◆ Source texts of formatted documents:
******

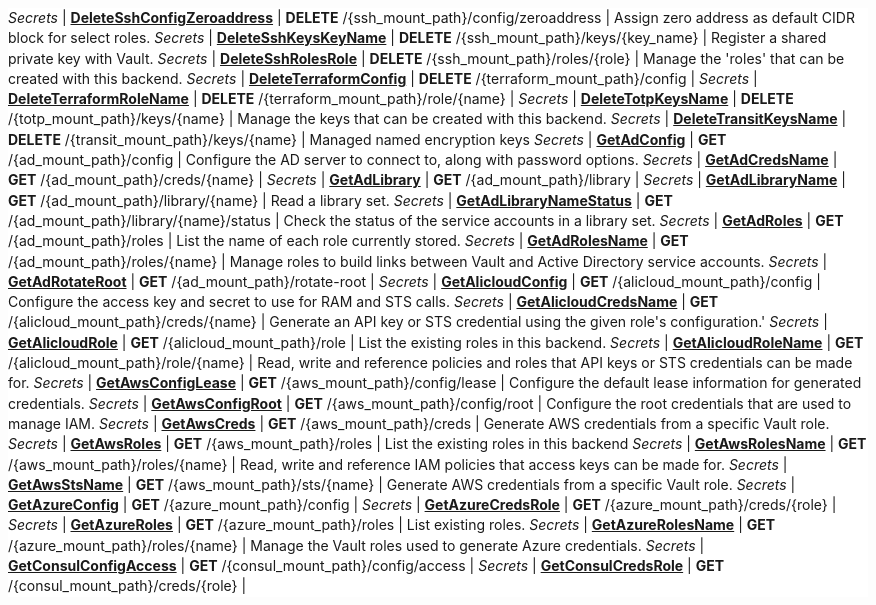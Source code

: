 *Secrets* | [**DeleteSshConfigZeroaddress**](docs/Secrets.md#deletesshconfigzeroaddress) | **DELETE** /{ssh_mount_path}/config/zeroaddress | Assign zero address as default CIDR block for select roles.
*Secrets* | [**DeleteSshKeysKeyName**](docs/Secrets.md#deletesshkeyskeyname) | **DELETE** /{ssh_mount_path}/keys/{key_name} | Register a shared private key with Vault.
*Secrets* | [**DeleteSshRolesRole**](docs/Secrets.md#deletesshrolesrole) | **DELETE** /{ssh_mount_path}/roles/{role} | Manage the 'roles' that can be created with this backend.
*Secrets* | [**DeleteTerraformConfig**](docs/Secrets.md#deleteterraformconfig) | **DELETE** /{terraform_mount_path}/config | 
*Secrets* | [**DeleteTerraformRoleName**](docs/Secrets.md#deleteterraformrolename) | **DELETE** /{terraform_mount_path}/role/{name} | 
*Secrets* | [**DeleteTotpKeysName**](docs/Secrets.md#deletetotpkeysname) | **DELETE** /{totp_mount_path}/keys/{name} | Manage the keys that can be created with this backend.
*Secrets* | [**DeleteTransitKeysName**](docs/Secrets.md#deletetransitkeysname) | **DELETE** /{transit_mount_path}/keys/{name} | Managed named encryption keys
*Secrets* | [**GetAdConfig**](docs/Secrets.md#getadconfig) | **GET** /{ad_mount_path}/config | Configure the AD server to connect to, along with password options.
*Secrets* | [**GetAdCredsName**](docs/Secrets.md#getadcredsname) | **GET** /{ad_mount_path}/creds/{name} | 
*Secrets* | [**GetAdLibrary**](docs/Secrets.md#getadlibrary) | **GET** /{ad_mount_path}/library | 
*Secrets* | [**GetAdLibraryName**](docs/Secrets.md#getadlibraryname) | **GET** /{ad_mount_path}/library/{name} | Read a library set.
*Secrets* | [**GetAdLibraryNameStatus**](docs/Secrets.md#getadlibrarynamestatus) | **GET** /{ad_mount_path}/library/{name}/status | Check the status of the service accounts in a library set.
*Secrets* | [**GetAdRoles**](docs/Secrets.md#getadroles) | **GET** /{ad_mount_path}/roles | List the name of each role currently stored.
*Secrets* | [**GetAdRolesName**](docs/Secrets.md#getadrolesname) | **GET** /{ad_mount_path}/roles/{name} | Manage roles to build links between Vault and Active Directory service accounts.
*Secrets* | [**GetAdRotateRoot**](docs/Secrets.md#getadrotateroot) | **GET** /{ad_mount_path}/rotate-root | 
*Secrets* | [**GetAlicloudConfig**](docs/Secrets.md#getalicloudconfig) | **GET** /{alicloud_mount_path}/config | Configure the access key and secret to use for RAM and STS calls.
*Secrets* | [**GetAlicloudCredsName**](docs/Secrets.md#getalicloudcredsname) | **GET** /{alicloud_mount_path}/creds/{name} | Generate an API key or STS credential using the given role's configuration.'
*Secrets* | [**GetAlicloudRole**](docs/Secrets.md#getalicloudrole) | **GET** /{alicloud_mount_path}/role | List the existing roles in this backend.
*Secrets* | [**GetAlicloudRoleName**](docs/Secrets.md#getalicloudrolename) | **GET** /{alicloud_mount_path}/role/{name} | Read, write and reference policies and roles that API keys or STS credentials can be made for.
*Secrets* | [**GetAwsConfigLease**](docs/Secrets.md#getawsconfiglease) | **GET** /{aws_mount_path}/config/lease | Configure the default lease information for generated credentials.
*Secrets* | [**GetAwsConfigRoot**](docs/Secrets.md#getawsconfigroot) | **GET** /{aws_mount_path}/config/root | Configure the root credentials that are used to manage IAM.
*Secrets* | [**GetAwsCreds**](docs/Secrets.md#getawscreds) | **GET** /{aws_mount_path}/creds | Generate AWS credentials from a specific Vault role.
*Secrets* | [**GetAwsRoles**](docs/Secrets.md#getawsroles) | **GET** /{aws_mount_path}/roles | List the existing roles in this backend
*Secrets* | [**GetAwsRolesName**](docs/Secrets.md#getawsrolesname) | **GET** /{aws_mount_path}/roles/{name} | Read, write and reference IAM policies that access keys can be made for.
*Secrets* | [**GetAwsStsName**](docs/Secrets.md#getawsstsname) | **GET** /{aws_mount_path}/sts/{name} | Generate AWS credentials from a specific Vault role.
*Secrets* | [**GetAzureConfig**](docs/Secrets.md#getazureconfig) | **GET** /{azure_mount_path}/config | 
*Secrets* | [**GetAzureCredsRole**](docs/Secrets.md#getazurecredsrole) | **GET** /{azure_mount_path}/creds/{role} | 
*Secrets* | [**GetAzureRoles**](docs/Secrets.md#getazureroles) | **GET** /{azure_mount_path}/roles | List existing roles.
*Secrets* | [**GetAzureRolesName**](docs/Secrets.md#getazurerolesname) | **GET** /{azure_mount_path}/roles/{name} | Manage the Vault roles used to generate Azure credentials.
*Secrets* | [**GetConsulConfigAccess**](docs/Secrets.md#getconsulconfigaccess) | **GET** /{consul_mount_path}/config/access | 
*Secrets* | [**GetConsulCredsRole**](docs/Secrets.md#getconsulcredsrole) | **GET** /{consul_mount_path}/creds/{role} |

******

◆ Aim of the exercise: The records above must be output exactly, except for their pictures.

◆ Reply:
Source code

: *Secrets* | [**DeleteSshConfigZeroaddress**](docs/Secrets.md#deletesshconfigzeroaddress) | **DELETE** /{ssh_mount_path}/config/zeroaddress | Assign zero address as default CIDR block for select roles.
*Secrets* | [**DeleteSshKeysKeyName**](docs/Secrets.md#deletesshkeyskeyname) | **DELETE** /{ssh_mount_path}/keys/{key_name} | Register a shared private key with Vault.
*Secrets* | [**DeleteSshRolesRole**](docs/Secrets.md#deletesshrolesrole) | **DELETE** /{ssh_mount_path}/roles/{role} | Manage the 'roles' that can be created with this backend.
*Secrets* | [**DeleteTerraformConfig**](docs/Secrets.md#deleteterraformconfig) | **DELETE** /{terraform_mount_path}/config | 
*Secrets* | [**DeleteTerraformRoleName**](docs/Secrets.md#deleteterraformrolename) | **DELETE** /{terraform_mount_path}/role/{name} | 
*Secrets* | [**DeleteTotpKeysName**](docs/Secrets.md#deletetotpkeysname) | **DELETE** /{totp_mount_path}/keys/{name} | Manage the keys that can be created with this backend.
*Secrets* | [**DeleteTransitKeysName**](docs/Secrets.md#deletetransitkeysname) | **DELETE** /{transit_mount_path}/keys/{name} | Managed named encryption keys
*Secrets* | [**GetAdConfig**](docs/Secrets.md#getadconfig) | **GET** /{ad_mount_path}/config | Configure the AD server to connect to, along with password options.
*Secrets* | [**GetAdCredsName**](docs/Secrets.md#getadcredsname) | **GET** /{ad_mount_path}/creds/{name} | 
*Secrets* | [**GetAdLibrary**](docs/Secrets.md#getadlibrary) | **GET** /{ad_mount_path}/library | 
*Secrets* | [**GetAdLibraryName**](docs/Secrets.md#getadlibraryname) | **GET** /{ad_mount_path}/library/{name} | Read a library set.
*Secrets* | [**GetAdLibraryNameStatus**](docs/Secrets.md#getadlibrarynamestatus) | **GET** /{ad_mount_path}/library/{name}/status | Check the status of the service accounts in a library set.
*Secrets* | [**GetAdRoles**](docs/Secrets.md#getadroles) | **GET** /{ad_mount_path}/roles | List the name of each role currently stored.
*Secrets* | [**GetAdRolesName**](docs/Secrets.md#getadrolesname) | **GET** /{ad_mount_path}/roles/{name} | Manage roles to build links between Vault and Active Directory service accounts.
*Secrets* | [**GetAdRotateRoot**](docs/Secrets.md#getadrotateroot) | **GET** /{ad_mount_path}/rotate-root | 
*Secrets* | [**GetAlicloudConfig**](docs/Secrets.md#getalicloudconfig) | **GET** /{alicloud_mount_path}/config | Configure the access key and secret to use for RAM and STS calls.
*Secrets* | [**GetAlicloudCredsName**](docs/Secrets.md#getalicloudcredsname) | **GET** /{alicloud_mount_path}/creds/{name} | Generate an API key or STS credential using the given role's configuration.'
*Secrets* | [**GetAlicloudRole**](docs/Secrets.md#getalicloudrole) | **GET** /{alicloud_mount_path}/role | List the existing roles in this backend.
*Secrets* | [**GetAlicloudRoleName**](docs/Secrets.md#getalicloudrolename) | **GET** /{alicloud_mount_path}/role/{name} | Read, write and reference policies and roles that API keys or STS credentials can be made for.
*Secrets* | [**GetAwsConfigLease**](docs/Secrets.md#getawsconfiglease) | **GET** /{aws_mount_path}/config/lease | Configure the default lease information for generated credentials.
*Secrets* | [**GetAwsConfigRoot**](docs/Secrets.md#getawsconfigroot) | **GET** /{aws_mount_path}/config/root | Configure the root credentials that are used to manage IAM.
*Secrets* | [**GetAwsCreds**](docs/Secrets.md#getawscreds) | **GET** /{aws_mount_path}/creds | Generate AWS credentials from a specific Vault role.
*Secrets* | [**GetAwsRoles**](docs/Secrets.md#getawsroles) | **GET** /{aws_mount_path}/roles | List the existing roles in this backend
*Secrets* | [**GetAwsRolesName**](docs/Secrets.md#getawsrolesname) | **GET** /{aws_mount_path}/roles/{name} | Read, write and reference IAM policies that access keys can be made for.
*Secrets* | [**GetAwsStsName**](docs/Secrets.md#getawsstsname) | **GET** /{aws_mount_path}/sts/{name} | Generate AWS credentials from a specific Vault role.
*Secrets* | [**GetAzureConfig**](docs/Secrets.md#getazureconfig) | **GET** /{azure_mount_path}/config | 
*Secrets* | [**GetAzureCredsRole**](docs/Secrets.md#getazurecredsrole) | **GET** /{azure_mount_path}/creds/{role} | 
*Secrets* | [**GetAzureRoles**](docs/Secrets.md#getazureroles) | **GET** /{azure_mount_path}/roles | List existing roles.
*Secrets* | [**GetAzureRolesName**](docs/Secrets.md#getazurerolesname) | **GET** /{azure_mount_path}/roles/{name} | Manage the Vault roles used to generate Azure credentials.
*Secrets* | [**GetConsulConfigAccess**](docs/Secrets.md#getconsulconfigaccess) | **GET** /{consul_mount_path}/config/access | 
*Secrets* | [**GetConsulCredsRole**](docs/Secrets.md#getconsulcredsrole) | **GET** /{consul_mount_path}/creds/{role} |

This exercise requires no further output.